Mobile Cancer Screening Act
- Bill Number
- H.R. 4417
- Origin Chamber
- House
- Congress
- 119th Congress, Session 1
- Policy Area
- Health
- Status
- Introduced
- Latest Action
- 2025-07-15: Referred to the House Committee on Energy and Commerce.
- Last Updated
- 2026-05-21T08:08:42Z
AI-Generated Summary
Purpose of the Legislation
The Mobile Cancer Screening Act aims to improve access to cancer screening services in rural and underserved communities by funding new mobile cancer screening units. It addresses low screening rates for cancers like lung and breast cancer, which contribute to late diagnoses and higher mortality, by amending the Public Health Service Act to provide federal support for these mobile units.
Key Provisions
- Grant Awards: The Secretary of Health and Human Services (HHS), through the Health Resources and Services Administration (HRSA), will award grants, contracts, or cooperative agreements to support the creation of new mobile cancer screening units focused on essential screenings (e.g., for lung and breast cancer).
- Eligible Recipients: Nonprofit hospitals, federally qualified health centers (community-based clinics that provide primary care to underserved populations), academic health centers, health systems, or collaborations among these entities.
- Allowed Uses of Funds:
- Purchasing vehicles for mobile units.
- Acquiring imaging equipment (e.g., for scans).
- Buying digital tools for operations.
- Covering other essential startup or ongoing costs, as determined by HHS.
- Award Limits and Requirements:
- Maximum award: $2,000,000 per recipient.
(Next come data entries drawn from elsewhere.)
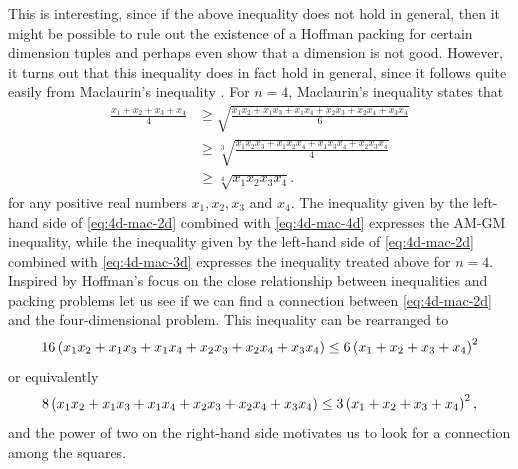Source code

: \noindent This is interesting, since if the above inequality does not hold in general, then it might be possible to rule out the existence of a Hoffman packing for certain dimension tuples and perhaps even show that a dimension is not good. However, it turns out that this inequality does in fact hold in general, since it follows quite easily \cite{Martin2017} from Maclaurin's inequality \cite[p. 188]{Cvetkovski2012}. For $n = 4$, Maclaurin's inequality states that
\begin{align}
\frac{x_1 + x_2 + x_3 + x_4}{4}
&\ge \sqrt{\frac{x_1x_2 + x_1x_3 + x_1x_4 + x_2x_3 + x_2x_4 + x_3x_4}{6}}\label{eq:4d-mac-2d}\\
&\ge \sqrt[3]{\frac{x_1x_2x_3 + x_1x_2x_4 + x_1x_3x_4 + x_2x_3x_4}{4}}\label{eq:4d-mac-3d}\\
&\ge \sqrt[4]{x_1x_2x_3x_4}.\label{eq:4d-mac-4d}
\end{align}
for any positive real numbers $x_1, x_2, x_3$ and $x_4$. The inequality given by the left-hand side of \eqref{eq:4d-mac-2d} combined with \eqref{eq:4d-mac-4d} expresses the AM-GM inequality, while the inequality given by the left-hand side of \eqref{eq:4d-mac-2d} combined with \eqref{eq:4d-mac-3d} expresses the inequality treated above for $n = 4$. Inspired by Hoffman's focus on the close relationship between inequalities and packing problems let us see if we can find a connection between \eqref{eq:4d-mac-2d} and the four-dimensional problem. This inequality can be rearranged to
\begin{equation}\label{eq:4d-mac-2d-six-squares}
16\left( x_1x_2 + x_1x_3 + x_1x_4 + x_2x_3 + x_2x_4 + x_3x_4 \right)
\leq 6\left( x_1 + x_2 + x_3 + x_4 \right)^2
\end{equation}
or equivalently
\begin{equation}\label{eq:4d-mac-2d-three-squares}
8\left( x_1x_2 + x_1x_3 + x_1x_4 + x_2x_3 + x_2x_4 + x_3x_4 \right)
\leq 3\left( x_1 + x_2 + x_3 + x_4 \right)^2,
\end{equation}
and the power of two on the right-hand side motivates us to look for a connection among the squares.


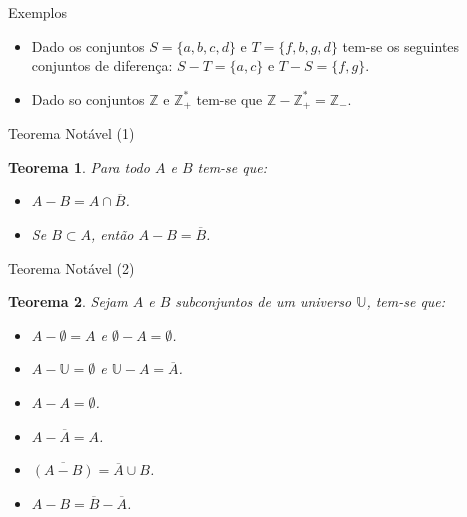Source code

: \documentclass[aspectratio=169]{beamer}
\newtheorem{teo}{Teorema}
\begin{document}
	\begin{frame}{Exemplos}
		\begin{itemize}
			\item Dado os conjuntos $S = \{a, b, c, d\}$ e $T = \{f, b, g, d\}$ tem-se os seguintes conjuntos de diferença: $S - T = \{a, c\}$ e $T - S = \{f, g\}$.
			\item Dado so conjuntos $\mathbb{Z}$ e $\mathbb{Z}_+^*$ tem-se que $\mathbb{Z} - \mathbb{Z}_+^* = \mathbb{Z}_-$.
		\end{itemize}
	\end{frame}


	\begin{frame}{Teorema Notável (1)}
		\begin{teo}
			Para todo $A$ e $B$ tem-se que:
			\begin{itemize}
				\item[i.] $A - B = A \cap \overline{B}$.
				\item[ii.] Se $B \subset A$, então $A - B = \overline{B}$.
			\end{itemize}
		\end{teo}
	\end{frame}

	\begin{frame}{Teorema Notável (2)}
		\begin{teo}
			Sejam $A$ e $B$ subconjuntos de um universo $\mathbb{U}$, tem-se que:
			\begin{itemize}
				\item[a.] $A - \emptyset = A$ e $\emptyset - A = \emptyset$.
				\item[b.] $A - \mathbb{U} = \emptyset$ e $\mathbb{U} - A = \overline{A}$.
				\item[c.] $A - A = \emptyset$.
				\item[d.] $A - \overline{A} = A$.
				\item[e.] $\overline{(A - B)} = \overline{A} \cup B$.
				\item[f.] $A - B = \overline{B} - \overline{A}$.
			\end{itemize}
		\end{teo}
	\end{frame}
\end{document}

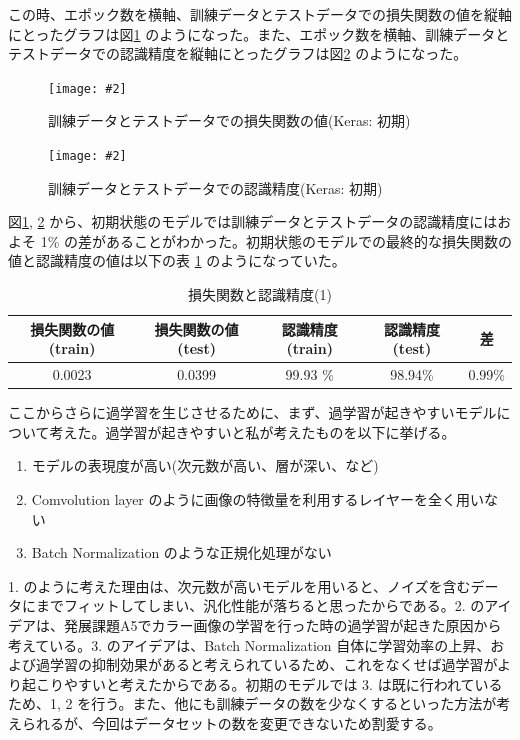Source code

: \documentclass[a4paper,dvipdfmx]{jsarticle}
\newcommand{\image}[3]{
    \begin{figure}[H]
        \begin{center}
        \texttt{[image: \#2]}
        \end{center}
        \caption{#1}
        \label{#3}
    \end{figure}
}
\begin{document}
この時、エポック数を横軸、訓練データとテストデータでの損失関数の値を縦軸にとったグラフは図\ref{fig-B1-1-1} のようになった。また、エポック数を横軸、訓練データとテストデータでの認識精度を縦軸にとったグラフは図\ref{fig-B1-1-2} のようになった。

\image{訓練データとテストデータでの損失関数の値(Keras: 初期)}{report_b1-1-1.png}{fig-B1-1-1}
\image{訓練データとテストデータでの認識精度(Keras: 初期)}{report_b1-1-2.png}{fig-B1-1-2}

図\ref{fig-B1-1-1}, \ref{fig-B1-1-2} から、初期状態のモデルでは訓練データとテストデータの認識精度にはおよそ 1\% の差があることがわかった。初期状態のモデルでの最終的な損失関数の値と認識精度の値は以下の表 \ref{tableB1-1} のようになっていた。

\begin{table}[H]
\begin{center}
\caption{損失関数と認識精度(1)}
  \begin{tabular}{|c|c||c|c|c|} \hline
    損失関数の値(train) & 損失関数の値(test) & 認識精度(train) & 認識精度(test) & 差 \\ \hline \hline
    0.0023 & 0.0399 & 99.93 \% & 98.94\% & 0.99\% \\ \hline
  \end{tabular}
	\label{tableB1-1}
\end{center}
\end{table}

ここからさらに過学習を生じさせるために、まず、過学習が起きやすいモデルについて考えた。過学習が起きやすいと私が考えたものを以下に挙げる。
\begin{enumerate}
\item モデルの表現度が高い(次元数が高い、層が深い、など)
\item Comvolution layer のように画像の特徴量を利用するレイヤーを全く用いない
\item Batch Normalization のような正規化処理がない
\end{enumerate}

1. のように考えた理由は、次元数が高いモデルを用いると、ノイズを含むデータにまでフィットしてしまい、汎化性能が落ちると思ったからである。2. のアイデアは、発展課題A5でカラー画像の学習を行った時の過学習が起きた原因から考えている。3. のアイデアは、Batch Normalization 自体に学習効率の上昇、および過学習の抑制効果があると考えられているため、これをなくせば過学習がより起こりやすいと考えたからである。初期のモデルでは 3. は既に行われているため、1, 2 を行う。また、他にも訓練データの数を少なくするといった方法が考えられるが、今回はデータセットの数を変更できないため割愛する。\\
\end{document}
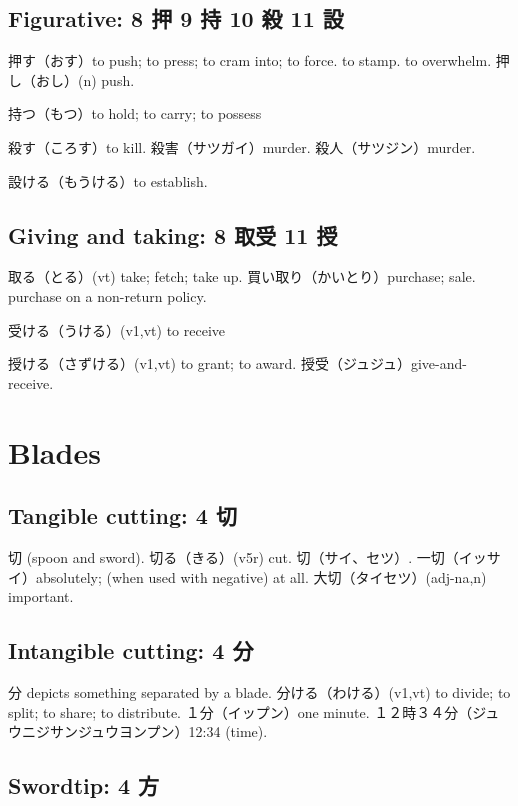 \subsection{Figurative: 8 押 9 持 10 殺 11 設}

押す（おす）to push; to press; to cram into; to force.
to stamp.
to overwhelm.
押し（おし）(n) push.

持つ（もつ）to hold; to carry; to possess

殺す（ころす）to kill.
殺害（サツガイ）murder.
殺人（サツジン）murder.

設ける（もうける）to establish.

\subsection{Giving and taking: 8 取受 11 授}

取る（とる）(vt) take; fetch; take up.
買い取り（かいとり）purchase; sale. purchase on a non-return policy.

受ける（うける）(v1,vt) to receive

授ける（さずける）(v1,vt) to grant; to award.
授受（ジュジュ）give-and-receive.

\section{Blades}

\subsection{Tangible cutting: 4 切}

切 (spoon and sword).
切る（きる）(v5r) cut.
切（サイ、セツ）.
一切（イッサイ）absolutely; (when used with negative) at all.
大切（タイセツ）(adj-na,n) important.

\subsection{Intangible cutting: 4 分}

分 depicts something separated by a blade.
分ける（わける）(v1,vt) to divide; to split; to share; to distribute.
１分（イップン）one minute.
１２時３４分（ジュウニジサンジュウヨンプン）12:34 (time).

\subsection{Swordtip: 4 方}

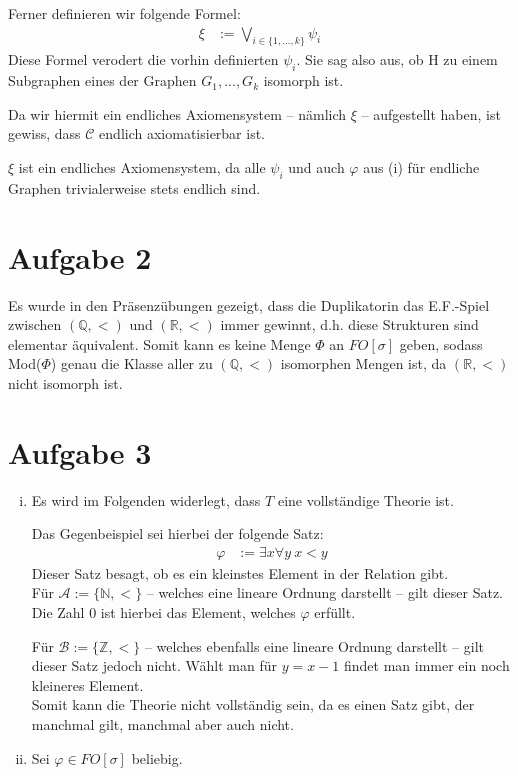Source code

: \documentclass[a4paper,10pt]{article}
\begin{document}
\begin{enumerate}[(i)]
Ferner definieren wir folgende Formel:
\begin{align*}
\xi &:= \bigvee_{i \in \{1,...,k\}} \psi_i
\end{align*}
Diese Formel verodert die vorhin definierten $\psi_i$. Sie sag also aus, ob H zu einem Subgraphen eines der Graphen $G_1,...,G_k$ isomorph ist.

Da wir hiermit ein endliches Axiomensystem -- nämlich $\xi$ -- aufgestellt haben, ist gewiss, dass $\mathcal C$ endlich axiomatisierbar ist.

$\xi$ ist ein endliches Axiomensystem, da alle $\psi_i$ und auch $\varphi$ aus (i) für endliche Graphen trivialerweise stets endlich sind. 

\section*{Aufgabe 2}
Es wurde in den Präsenzübungen gezeigt, dass die Duplikatorin das E.F.-Spiel zwischen $(\mathbb{Q},<)$ und $(\mathbb{R},<)$ immer gewinnt, d.h. diese Strukturen sind elementar äquivalent.
Somit kann es keine Menge $\Phi$ an $FO[\sigma]$ geben, sodass Mod($\Phi$) genau die Klasse aller zu $(\mathbb{Q},<)$ isomorphen Mengen ist, da $(\mathbb{R},<)$ nicht isomorph ist.
\section*{Aufgabe 3}
\begin{enumerate}[(i)]
\item Es wird im Folgenden widerlegt, dass $T$ eine vollständige Theorie ist.

Das Gegenbeispiel sei hierbei der folgende Satz:
\begin{align*}
\varphi &:= \exists x \forall y~ x < y
\end{align*}
Dieser Satz besagt, ob es ein kleinstes Element in der Relation gibt. \\

Für $\mathcal A := \{\mathbb{N},<\}$ -- welches eine lineare Ordnung darstellt -- gilt dieser Satz. Die Zahl $0$ ist hierbei das Element, welches $\varphi$ erfüllt.

Für $\mathcal B := \{\mathbb{Z},<\}$ -- welches ebenfalls eine lineare Ordnung darstellt -- gilt dieser Satz jedoch nicht. Wählt man für $y = x-1$ findet man immer ein noch kleineres Element.\\

Somit kann die Theorie nicht vollständig sein, da es einen Satz gibt, der manchmal gilt, manchmal aber auch nicht. 
\item 
	Sei $\varphi \in FO[\sigma]$ beliebig.
	

\end{enumerate}
\end{enumerate}
\end{document}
- Matching funds: Recipients must provide non-federal funds (cash or in-kind) at a ratio of at least 1:3 (one dollar for every three federal dollars).
- Prioritization Criteria:
- Projects with the greatest potential to reduce cancer deaths and address screening gaps for high-risk individuals.
- Services in underserved areas, including rural communities and those served by the Indian Health Service (federal program for Native American health care).
- Ability to offer follow-up care for abnormal results within 90 minutes by ground travel.
- Reporting and Oversight: HHS must submit a report to Congress within 4 years of enactment, including de-identified data on patients screened (broken down by race, ethnicity, age, sex, region, disability, etc.), program impacts on screening rates and outcomes, improvement recommendations, and other relevant details.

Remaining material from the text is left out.